Kısaca bu taraflara kendi beğendikleri nitelemelerle "Cumhuriyetçiler" ve "Demokratlar" demek, adlandırma düzeyinde fazla Amerikanlaştırıcı bir çağrışım yapsa bile sağlayacağı kolaylık hatırına bu çağrışımı dikkate almadan okumanızı rica edebilirim, herhalde.
Cenahlardan ilki, "Cumhuriyetçiler", şer güçlerin "temiz duygularını istismar ettiği" bir "masum halk"tan; ikincisi olan "Demokratlar" da, darbelerle püskürtülerek seçkinlerin ayrıcalıklarından mahrum bırakılan "Anadolu insanı"ndan söz ediyor.

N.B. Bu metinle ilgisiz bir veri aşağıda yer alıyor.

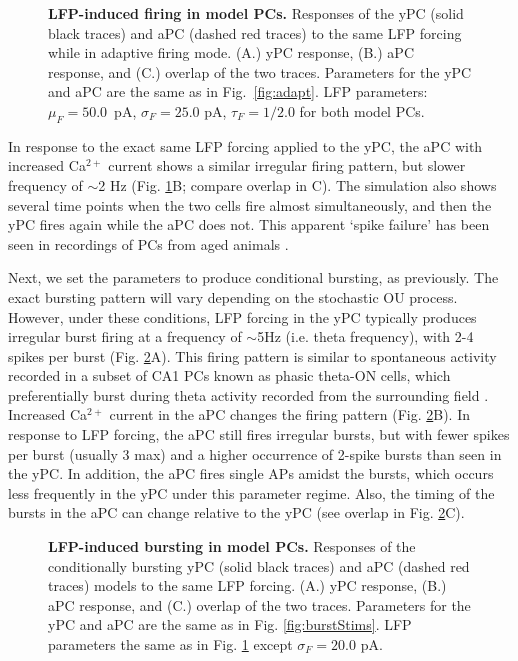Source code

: \documentclass[10pt,letterpaper]{article}
\newcommand{\Ca}{Ca$^{2+}$}
\begin{document}
\begin{figure}[h!]
\centering
\caption{{\bf LFP-induced firing in model PCs.}
Responses of the yPC (solid black traces) and aPC (dashed red traces) to the same LFP forcing while in adaptive firing mode. (A.) yPC response, (B.) aPC response, and (C.) overlap of the two traces. Parameters for the yPC and aPC are the same as in Fig.~\ref{fig:adapt}. LFP parameters: $\mu_{F}=50.0$~pA, $\sigma_{F}=25.0$ pA, $\tau_{F}=1/2.0$ for both model PCs.}
\label{fig:LFPadaptive}
\end{figure}

In response to the exact same LFP forcing applied to the yPC, the aPC with increased {\Ca} current shows a similar irregular firing pattern, but slower frequency of $\sim$2 Hz (Fig. \ref{fig:LFPadaptive}B; compare overlap in C). The simulation also shows several time points when the two cells fire almost simultaneously, and then the yPC fires again while the aPC does not. This apparent `spike failure' has been seen in recordings of PCs from aged animals \cite{gant2009action}. 

Next, we set the parameters to produce conditional bursting, as previously. The exact bursting pattern will vary depending on the stochastic OU process. However, under these conditions, LFP forcing in the yPC typically produces irregular burst firing at a frequency of $\sim$5Hz (i.e. theta frequency), with 2-4 spikes per burst (Fig. \ref{fig:LFPbursting}A). This firing pattern is similar to spontaneous activity recorded in a subset of CA1 PCs known as phasic theta-ON cells, which preferentially burst during theta activity recorded from the surrounding field \cite{bland2005heterogeneity,colom1987state}. Increased {\Ca} current in the aPC changes the firing pattern (Fig. \ref{fig:LFPbursting}B). In response to LFP forcing, the aPC still fires irregular bursts, but with fewer spikes per burst (usually 3 max) and a higher occurrence of 2-spike bursts than seen in the yPC. In addition, the aPC fires single APs amidst the bursts, which occurs less frequently in the yPC under this parameter regime. Also, the timing of the bursts in the aPC can change relative to the yPC (see overlap in Fig. \ref{fig:LFPbursting}C).

\begin{figure}[h!]
\centering
\caption{{\bf LFP-induced bursting in model PCs.}
Responses of the conditionally bursting yPC (solid black traces) and aPC (dashed red traces) models to the same LFP forcing. (A.) yPC response, (B.) aPC response, and (C.) overlap of the two traces. Parameters for the yPC and aPC are the same as in Fig. \ref{fig:burstStims}. LFP parameters the same as in Fig. \ref{fig:LFPadaptive} except $\sigma_{F}=20.0$ pA.}
\label{fig:LFPbursting}
\end{figure}
\end{document}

Cumhuriyetçiler, bu "masum halkın" kandırılmaya müsait, cahil, cahil olduğu için de "safiyâne dinî duygular besleyen", bu duygularının istismar edildiğini anlamaktan aciz, aslında "eğitilebilir", ama eğitimsiz olduğu için "zavallı", bir eğitilebilse artık gerçeği kavrayıp doğru karar verebildiğinde demokrasiyi de hak edecek bir kitle oluşturduğu kanaatindedir. Bu bakış açısı, esasen halkı "cezâî ehliyeti bulunmayan" bir "nesne insanlar yığını" olarak gördüğü için asıl suçluyu daima bu masum kitleyi "süflî iktidar hırslarıyla" baştan çıkarıp "Cumhuriyet'in kazanımlarını hiçe sayacak" şekilde emellerine alet edenler [yani ikinci cenah'ın politik aktörleri] olarak teşhis eder.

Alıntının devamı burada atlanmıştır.